Cynthia Fowler, Evelyn Konopik. 2007. The History of Fire in the Southern United States. Human Ecology Review, Vol. 14, No. 2, 2007

Full text [here]

Selected excerpts:

Abstract

Anthropogenic fires have been a key form of disturbance in southern ecosystems for more than 10,000 years. Archaeological and ethnohistorical information reveal general patterns in fire use during the five major cultural periods in the South; these are Native American prehistory, early European settlement, industrialization, fire suppression, and fire management. Major shifts in cultural traditions are linked to significant transitions in fire regimes. A holistic approach to fire ecology is necessary for illuminating the multiple, complex links between the cultural history of the South and the evolution of southern ecosystems. The web of connections between history, society, politics, economy, and ecology are inherent to the phenomena of fire.

A Holistic View of People and Fire

Written documents that address fire ecology in the South include more than 380 years of publications, ranging from Smith’s 1625 monograph to Kennard’s 2005 essay. This body of literature includes the travelogues of European explorers, research reports on fossil pollen and charcoal records, as well as critical analyses of fire management policies. The wide variety of perspectives that is represented in
this literature reflects the web of connections between history, society, politics, economy, and ecology that are inherent to the phenomena of fire.

A multidisciplinary synthesis of the literature in light of the complexity of fire ecology will lead us to a better understanding of long term interactions between people and fire in specific ecological communities. In this article, we approach the fire ecology literature from two points of view, looking at “fire through people’s eyes” and “people through fire’s eyes” (Vayda 2005).
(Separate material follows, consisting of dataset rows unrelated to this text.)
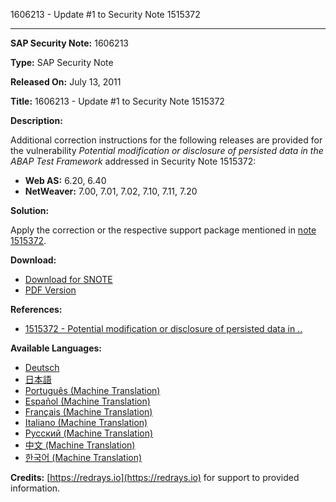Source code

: 1606213 - Update #1 to Security Note 1515372

---

**SAP Security Note:** 1606213

**Type:** SAP Security Note

**Released On:** July 13, 2011

**Title:** 1606213 - Update #1 to Security Note 1515372

**Description:**

Additional correction instructions for the following releases are provided for the vulnerability _Potential modification or disclosure of persisted data in the ABAP Test Framework_ addressed in Security Note 1515372:

- **Web AS:** 6.20, 6.40
- **NetWeaver:** 7.00, 7.01, 7.02, 7.10, 7.11, 7.20

**Solution:**

Apply the correction or the respective support package mentioned in [note 1515372](https://me.sap.com/notes/1515372).

**Download:**

- [Download for SNOTE](https://notesdownloads.sap.com/note/0040000017270432017)
- [PDF Version](https://userapps.support.sap.com/sap/support/sfm/notes/print/0001606213?language=en-US&token=8CDFA7BFBA8A8CB93532850AA0BD716B)

**References:**

- [1515372 - Potential modification or disclosure of persisted data in ..](https://me.sap.com/notes/1515372)

**Available Languages:**

- [Deutsch](https://me.sap.com/notes/0001606213/D)
- [日本語](https://me.sap.com/notes/0001606213/J)
- [Português (Machine Translation)](https://me.sap.com/notes/0001606213/P)
- [Español (Machine Translation)](https://me.sap.com/notes/0001606213/S)
- [Français (Machine Translation)](https://me.sap.com/notes/0001606213/F)
- [Italiano (Machine Translation)](https://me.sap.com/notes/0001606213/I)
- [Русский (Machine Translation)](https://me.sap.com/notes/0001606213/R)
- [中文 (Machine Translation)](https://me.sap.com/notes/0001606213/1)
- [한국어 (Machine Translation)](https://me.sap.com/notes/0001606213/3)

**Credits:** [https://redrays.io](https://redrays.io) for support to provided information.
We describe general patterns in fire use during five major cultural periods (Table 1) in four of the South’s physiographic regions: the Coastal Plains, Piedmont, Southern Appalachians, and Ozark-Ouachita Highlands. Using this holistic framework, we consider “both ends of the fire stick” (Vayda 2005) examining elements of fire use by each cultural group that has inhabited the South and its effects on southern ecosystems.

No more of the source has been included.